Aos 61 anos, Benedita conta que
só deixou a casa na favela (Chapéu Mangueira, no Rio de Janeiro) há quatro anos. Com mais de
20 anos de carreira política, afirma ter conquistado "intimidade"
com o poder. E que o poder não é
como as pessoas pensam, mas
bem mais simples, assim como o
"estrogonofe nada mais é do que
um picadinho", compara.
"Gosto de estar ministra, deputada, senadora. Gosto porque
sempre batalhei para isso, sempre
busquei isso", resume. "Sei andar
muito bem num tapete vermelho
e subir as escadas de uma favela.
Sei equilibrar muito bem um chapéu na minha cabeça da mesma
forma que uma lata d'água. Sei
perfeitamente mexer com os talheres, assim como lavá-los."
Fundadora do PT nos anos 80,
ela insiste em que o partido não
mudou ao assumir o governo e
que continua buscando o socialismo. "Nós estamos construindo [o
socialismo]. E não podemos
construir fora do governo. O sal
fora da massa não tem efeito, é como fermento fora da massa", diz.
Os detalhes, a seguir:
Folha - Como a sra. avalia o primeiro ano do governo Lula na área
social?
Benedita da Silva - A primeira
coisa foi a arrumada que o governo deu nessa área social.
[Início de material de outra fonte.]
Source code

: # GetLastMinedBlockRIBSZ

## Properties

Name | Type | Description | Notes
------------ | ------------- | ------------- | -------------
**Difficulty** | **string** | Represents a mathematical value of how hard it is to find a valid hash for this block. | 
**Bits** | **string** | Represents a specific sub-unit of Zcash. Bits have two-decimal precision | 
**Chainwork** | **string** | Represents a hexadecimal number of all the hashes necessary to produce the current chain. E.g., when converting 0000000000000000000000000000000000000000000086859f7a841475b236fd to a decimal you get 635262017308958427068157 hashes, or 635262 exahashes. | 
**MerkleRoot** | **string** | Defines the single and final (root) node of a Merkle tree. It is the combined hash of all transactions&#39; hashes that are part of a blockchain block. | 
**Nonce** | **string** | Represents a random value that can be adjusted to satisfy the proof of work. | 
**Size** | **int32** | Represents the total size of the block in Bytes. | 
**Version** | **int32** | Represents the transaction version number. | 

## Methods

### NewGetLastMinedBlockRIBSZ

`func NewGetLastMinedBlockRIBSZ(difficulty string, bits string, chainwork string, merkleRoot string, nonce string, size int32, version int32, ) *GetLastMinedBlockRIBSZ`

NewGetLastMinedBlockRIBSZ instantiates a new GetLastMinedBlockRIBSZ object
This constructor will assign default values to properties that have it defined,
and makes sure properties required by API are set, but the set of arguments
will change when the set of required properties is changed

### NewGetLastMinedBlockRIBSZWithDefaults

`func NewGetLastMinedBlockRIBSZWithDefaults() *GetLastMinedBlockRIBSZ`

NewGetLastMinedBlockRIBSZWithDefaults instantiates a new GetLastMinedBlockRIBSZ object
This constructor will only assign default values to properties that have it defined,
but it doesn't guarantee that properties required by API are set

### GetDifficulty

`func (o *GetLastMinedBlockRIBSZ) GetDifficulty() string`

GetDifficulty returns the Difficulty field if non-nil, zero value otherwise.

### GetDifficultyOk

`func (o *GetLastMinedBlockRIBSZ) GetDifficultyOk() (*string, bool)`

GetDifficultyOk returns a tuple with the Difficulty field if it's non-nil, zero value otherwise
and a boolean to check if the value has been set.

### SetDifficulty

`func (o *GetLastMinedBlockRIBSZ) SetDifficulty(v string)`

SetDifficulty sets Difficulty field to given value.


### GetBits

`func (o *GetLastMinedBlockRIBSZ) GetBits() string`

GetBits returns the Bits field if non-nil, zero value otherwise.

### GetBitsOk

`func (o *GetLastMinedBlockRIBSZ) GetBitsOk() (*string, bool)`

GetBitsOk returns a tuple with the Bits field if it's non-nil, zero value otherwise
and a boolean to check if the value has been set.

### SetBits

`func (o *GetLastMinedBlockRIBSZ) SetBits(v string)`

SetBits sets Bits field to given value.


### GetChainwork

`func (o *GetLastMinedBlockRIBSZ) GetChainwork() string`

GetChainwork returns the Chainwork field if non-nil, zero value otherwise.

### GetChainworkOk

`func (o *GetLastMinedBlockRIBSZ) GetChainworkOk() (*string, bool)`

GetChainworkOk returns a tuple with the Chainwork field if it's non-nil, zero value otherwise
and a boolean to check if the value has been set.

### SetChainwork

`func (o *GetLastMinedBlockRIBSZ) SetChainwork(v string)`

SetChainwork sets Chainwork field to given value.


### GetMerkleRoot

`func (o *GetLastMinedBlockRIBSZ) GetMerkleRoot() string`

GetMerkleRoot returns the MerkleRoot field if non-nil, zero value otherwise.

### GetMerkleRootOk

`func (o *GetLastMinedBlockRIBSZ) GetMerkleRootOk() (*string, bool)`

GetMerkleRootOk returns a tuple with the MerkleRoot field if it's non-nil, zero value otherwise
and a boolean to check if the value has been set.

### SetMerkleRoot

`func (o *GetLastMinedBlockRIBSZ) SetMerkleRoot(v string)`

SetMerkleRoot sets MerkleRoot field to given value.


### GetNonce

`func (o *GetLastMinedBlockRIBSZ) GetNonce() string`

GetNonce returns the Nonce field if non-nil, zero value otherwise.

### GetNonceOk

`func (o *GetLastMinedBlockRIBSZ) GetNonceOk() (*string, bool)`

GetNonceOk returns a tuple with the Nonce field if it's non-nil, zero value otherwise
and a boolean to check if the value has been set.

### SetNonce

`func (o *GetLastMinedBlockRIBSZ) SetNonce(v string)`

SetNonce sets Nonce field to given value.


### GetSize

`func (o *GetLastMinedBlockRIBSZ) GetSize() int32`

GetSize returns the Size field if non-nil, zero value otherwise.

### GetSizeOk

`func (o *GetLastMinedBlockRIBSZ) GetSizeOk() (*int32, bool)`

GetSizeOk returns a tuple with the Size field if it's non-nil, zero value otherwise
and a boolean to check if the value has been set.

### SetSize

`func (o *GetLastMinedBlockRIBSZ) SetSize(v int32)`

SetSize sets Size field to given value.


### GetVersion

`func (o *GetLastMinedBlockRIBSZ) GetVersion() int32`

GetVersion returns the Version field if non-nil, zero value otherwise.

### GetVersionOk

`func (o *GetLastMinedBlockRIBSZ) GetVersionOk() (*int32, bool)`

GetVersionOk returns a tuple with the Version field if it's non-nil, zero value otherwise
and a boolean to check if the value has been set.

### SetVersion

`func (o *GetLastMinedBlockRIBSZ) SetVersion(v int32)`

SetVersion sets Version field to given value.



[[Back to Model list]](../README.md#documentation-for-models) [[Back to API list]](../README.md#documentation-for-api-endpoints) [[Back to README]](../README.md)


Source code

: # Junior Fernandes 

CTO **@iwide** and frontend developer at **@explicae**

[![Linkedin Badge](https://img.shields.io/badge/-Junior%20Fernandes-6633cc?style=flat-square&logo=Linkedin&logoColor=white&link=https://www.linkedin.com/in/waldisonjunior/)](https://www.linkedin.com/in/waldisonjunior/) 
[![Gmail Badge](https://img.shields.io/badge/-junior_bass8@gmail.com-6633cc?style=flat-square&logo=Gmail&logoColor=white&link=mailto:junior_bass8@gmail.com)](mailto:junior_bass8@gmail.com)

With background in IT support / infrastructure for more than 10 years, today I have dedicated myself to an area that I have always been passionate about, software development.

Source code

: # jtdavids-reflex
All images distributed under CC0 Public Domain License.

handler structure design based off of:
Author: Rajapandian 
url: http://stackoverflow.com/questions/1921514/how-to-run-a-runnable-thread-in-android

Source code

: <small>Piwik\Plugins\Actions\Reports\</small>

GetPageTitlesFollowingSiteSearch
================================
Tínhamos muitas ações sobrepostas,
fragmentadas, sem instrumento
de acompanhamento. A unificação dos programas de transferência de renda foi um dos grandes
passos. Os ministérios que o presidente criou também. No nosso
caso, o da Assistência Social, criado com a função de articular as
políticas na área social, foi um
grande instrumento. Este governo tem empoderado [fortalecido]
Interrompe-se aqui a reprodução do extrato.